The agency's information security chief also publicly tried to
reassure lawmakers that the site is safe.
The CMS chief information security officer, Teresa Fryer, said the
website underwent end-to-end security testing on December 18 and met
all industry standards.
"The (federal marketplace) is secure. In many instances, we have
gone above and beyond what is required, with layered protection,
continuous monitoring and additional penetration testing," Fryer
said before the House Oversight panel.
Democratic Representative Elijah Cummings charged that Republicans
were "cherry-picking partial information to promote a narrative that
is inaccurate" about the Obamacare website, when its security was
"strong and keeps getting stronger".
Instead of holding ever more hearings on the Obamacare website,
lawmakers should be looking into the massive data breach affecting
millions at Target Corp, Cummings said at the hearing where CMS's
Fryer appeared.
As the hearings took place, Republicans sought to amplify their
anti-Obamacare message by advancing another bill to tweak the law.

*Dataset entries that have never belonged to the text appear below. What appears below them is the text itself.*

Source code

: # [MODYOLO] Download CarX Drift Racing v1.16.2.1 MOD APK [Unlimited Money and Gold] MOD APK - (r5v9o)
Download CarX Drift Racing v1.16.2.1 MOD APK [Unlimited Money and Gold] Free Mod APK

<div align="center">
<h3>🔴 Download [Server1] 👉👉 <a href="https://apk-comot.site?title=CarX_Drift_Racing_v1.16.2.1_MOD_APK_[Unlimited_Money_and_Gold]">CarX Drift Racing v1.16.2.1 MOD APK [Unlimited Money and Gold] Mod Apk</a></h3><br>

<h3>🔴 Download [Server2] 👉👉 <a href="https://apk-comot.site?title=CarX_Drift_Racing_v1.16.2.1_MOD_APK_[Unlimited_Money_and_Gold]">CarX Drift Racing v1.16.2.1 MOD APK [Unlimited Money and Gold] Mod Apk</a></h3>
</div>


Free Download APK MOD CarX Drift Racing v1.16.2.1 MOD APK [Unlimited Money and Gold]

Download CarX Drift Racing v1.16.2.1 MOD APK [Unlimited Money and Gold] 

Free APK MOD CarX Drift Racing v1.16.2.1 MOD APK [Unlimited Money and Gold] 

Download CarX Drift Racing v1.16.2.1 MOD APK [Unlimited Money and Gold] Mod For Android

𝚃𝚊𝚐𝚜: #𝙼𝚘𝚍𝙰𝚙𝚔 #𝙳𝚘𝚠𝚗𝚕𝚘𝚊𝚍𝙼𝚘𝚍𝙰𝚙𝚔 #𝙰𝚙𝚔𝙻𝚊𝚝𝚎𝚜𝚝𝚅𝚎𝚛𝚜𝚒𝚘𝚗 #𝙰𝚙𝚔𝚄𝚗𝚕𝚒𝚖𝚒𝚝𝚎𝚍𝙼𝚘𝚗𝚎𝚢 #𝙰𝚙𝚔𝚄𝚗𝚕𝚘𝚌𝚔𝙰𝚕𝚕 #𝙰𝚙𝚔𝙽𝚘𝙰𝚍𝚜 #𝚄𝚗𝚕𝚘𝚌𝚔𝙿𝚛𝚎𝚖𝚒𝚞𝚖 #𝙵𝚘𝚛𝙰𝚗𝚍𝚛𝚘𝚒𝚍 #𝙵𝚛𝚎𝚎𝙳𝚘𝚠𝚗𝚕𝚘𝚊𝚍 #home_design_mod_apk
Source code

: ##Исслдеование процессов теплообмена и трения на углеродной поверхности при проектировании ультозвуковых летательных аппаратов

The legislation, which passed by a 259-154 vote, would require the
Obama administration to issue weekly enrollment statistics.
The White House considers the transparency bill another Republican
attempt to harass implementation of its healthcare reform. However,
33 Democrats voted for the bill. Last week, the House passed a
Republican measure that would require the government to notify
consumers in two days if their personal information on
HealthCare.gov has been compromised.